Below are the records; reproduce all of them exactly but without any images.

(Data items)
__________

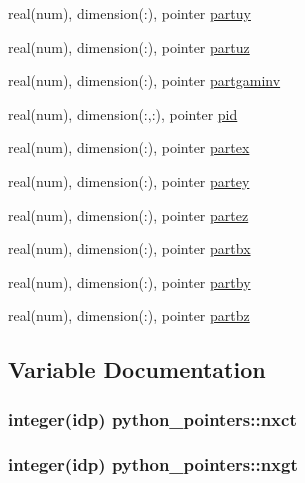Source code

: \begin{DoxyCompactItemize}
real(num), dimension(\+:), pointer \hyperlink{namespacepython__pointers_a60b173a25b047377d55cd66dfb5fad04}{partuy}
\item 
real(num), dimension(\+:), pointer \hyperlink{namespacepython__pointers_a98c8cf1649933f3239b068104d637d6c}{partuz}
\item 
real(num), dimension(\+:), pointer \hyperlink{namespacepython__pointers_a072266fc5f086ac68bdb72332b296a07}{partgaminv}
\item 
real(num), dimension(\+:,\+:), pointer \hyperlink{namespacepython__pointers_a8a754456a1a3440c897f9a6249782713}{pid}
\item 
real(num), dimension(\+:), pointer \hyperlink{namespacepython__pointers_ad4fc57017cff184e92ae60ff0006c62c}{partex}
\item 
real(num), dimension(\+:), pointer \hyperlink{namespacepython__pointers_af358e4be4f10aeff30df94181589c382}{partey}
\item 
real(num), dimension(\+:), pointer \hyperlink{namespacepython__pointers_a61f858897e873f37d7bb3e355e2b9740}{partez}
\item 
real(num), dimension(\+:), pointer \hyperlink{namespacepython__pointers_a9de58f9a1f88381cac4457014ee8859f}{partbx}
\item 
real(num), dimension(\+:), pointer \hyperlink{namespacepython__pointers_aab1fc483934951de61c30198fa476e40}{partby}
\item 
real(num), dimension(\+:), pointer \hyperlink{namespacepython__pointers_a9c50a4b64ff01114243eebc0dc729ae8}{partbz}
\end{DoxyCompactItemize}


\subsection{Variable Documentation}
\subsubsection[{\texorpdfstring{nxct}{nxct}}]{\setlength{\rightskip}{0pt plus 5cm}integer(idp) python\+\_\+pointers\+::nxct}\hypertarget{namespacepython__pointers_a75ab930be0836b533be53654ce5e7e94}{}\label{namespacepython__pointers_a75ab930be0836b533be53654ce5e7e94}
\subsubsection[{\texorpdfstring{nxgt}{nxgt}}]{\setlength{\rightskip}{0pt plus 5cm}integer(idp) python\+\_\+pointers\+::nxgt}\hypertarget{namespacepython__pointers_ae4f4f06a80f2084571ee0a1f4b3348c3}{}\label{namespacepython__pointers_ae4f4f06a80f2084571ee0a1f4b3348c3}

__________

RESPONSE TO THIS EXERCISE
Source code

: \begin{DoxyCompactItemize}
real(num), dimension(\+:), pointer \hyperlink{namespacepython__pointers_a60b173a25b047377d55cd66dfb5fad04}{partuy}
\item 
real(num), dimension(\+:), pointer \hyperlink{namespacepython__pointers_a98c8cf1649933f3239b068104d637d6c}{partuz}
\item 
real(num), dimension(\+:), pointer \hyperlink{namespacepython__pointers_a072266fc5f086ac68bdb72332b296a07}{partgaminv}
\item 
real(num), dimension(\+:,\+:), pointer \hyperlink{namespacepython__pointers_a8a754456a1a3440c897f9a6249782713}{pid}
\item 
real(num), dimension(\+:), pointer \hyperlink{namespacepython__pointers_ad4fc57017cff184e92ae60ff0006c62c}{partex}
\item 
real(num), dimension(\+:), pointer \hyperlink{namespacepython__pointers_af358e4be4f10aeff30df94181589c382}{partey}
\item 
real(num), dimension(\+:), pointer \hyperlink{namespacepython__pointers_a61f858897e873f37d7bb3e355e2b9740}{partez}
\item 
real(num), dimension(\+:), pointer \hyperlink{namespacepython__pointers_a9de58f9a1f88381cac4457014ee8859f}{partbx}
\item 
real(num), dimension(\+:), pointer \hyperlink{namespacepython__pointers_aab1fc483934951de61c30198fa476e40}{partby}
\item 
real(num), dimension(\+:), pointer \hyperlink{namespacepython__pointers_a9c50a4b64ff01114243eebc0dc729ae8}{partbz}
\end{DoxyCompactItemize}


\subsection{Variable Documentation}
\subsubsection[{\texorpdfstring{nxct}{nxct}}]{\setlength{\rightskip}{0pt plus 5cm}integer(idp) python\+\_\+pointers\+::nxct}\hypertarget{namespacepython__pointers_a75ab930be0836b533be53654ce5e7e94}{}\label{namespacepython__pointers_a75ab930be0836b533be53654ce5e7e94}
\subsubsection[{\texorpdfstring{nxgt}{nxgt}}]{\setlength{\rightskip}{0pt plus 5cm}integer(idp) python\+\_\+pointers\+::nxgt}\hypertarget{namespacepython__pointers_ae4f4f06a80f2084571ee0a1f4b3348c3}{}\label{namespacepython__pointers_ae4f4f06a80f2084571ee0a1f4b3348c3}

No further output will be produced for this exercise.